Problem details »
Of the entries below, restate word for word only the section that runs from the line with "status: draft, 22" to the line with "7 November 2022,\", counting both ends.

::::

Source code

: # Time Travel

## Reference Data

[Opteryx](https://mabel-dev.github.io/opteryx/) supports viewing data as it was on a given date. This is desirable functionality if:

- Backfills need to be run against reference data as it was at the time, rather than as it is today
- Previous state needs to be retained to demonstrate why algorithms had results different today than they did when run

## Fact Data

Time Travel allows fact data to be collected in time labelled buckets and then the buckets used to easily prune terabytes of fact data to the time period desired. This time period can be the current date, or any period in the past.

::::

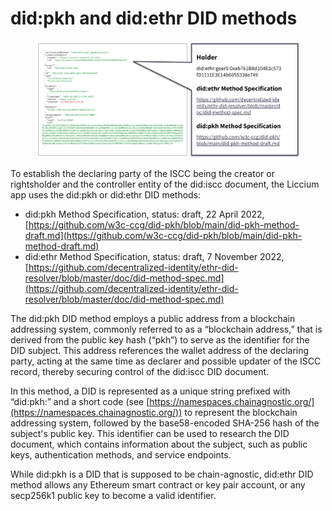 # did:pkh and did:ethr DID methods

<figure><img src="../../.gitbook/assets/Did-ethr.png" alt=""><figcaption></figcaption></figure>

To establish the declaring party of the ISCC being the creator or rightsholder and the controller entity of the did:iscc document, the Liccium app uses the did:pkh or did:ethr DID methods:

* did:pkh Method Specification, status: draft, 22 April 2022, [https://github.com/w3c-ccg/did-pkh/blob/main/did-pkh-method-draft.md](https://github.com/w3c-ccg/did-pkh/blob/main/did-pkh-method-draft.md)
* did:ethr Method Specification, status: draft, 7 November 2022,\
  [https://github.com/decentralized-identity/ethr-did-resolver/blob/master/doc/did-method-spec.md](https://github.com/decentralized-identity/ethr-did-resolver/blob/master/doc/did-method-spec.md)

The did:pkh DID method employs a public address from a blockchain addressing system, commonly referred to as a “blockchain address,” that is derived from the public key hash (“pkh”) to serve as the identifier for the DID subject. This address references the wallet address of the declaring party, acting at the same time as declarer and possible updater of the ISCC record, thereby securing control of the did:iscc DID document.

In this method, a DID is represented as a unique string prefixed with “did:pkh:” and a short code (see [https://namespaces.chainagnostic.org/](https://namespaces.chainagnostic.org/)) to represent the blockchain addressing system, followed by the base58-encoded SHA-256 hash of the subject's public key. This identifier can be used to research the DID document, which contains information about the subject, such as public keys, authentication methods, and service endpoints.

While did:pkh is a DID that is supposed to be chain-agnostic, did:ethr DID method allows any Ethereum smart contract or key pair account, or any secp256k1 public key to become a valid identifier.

::::

Solved exercise »
* did:pkh Method Specification, status: draft, 22 April 2022, [https://github.com/w3c-ccg/did-pkh/blob/main/did-pkh-method-draft.md](https://github.com/w3c-ccg/did-pkh/blob/main/did-pkh-method-draft.md)
* did:ethr Method Specification, status: draft, 7 November 2022,\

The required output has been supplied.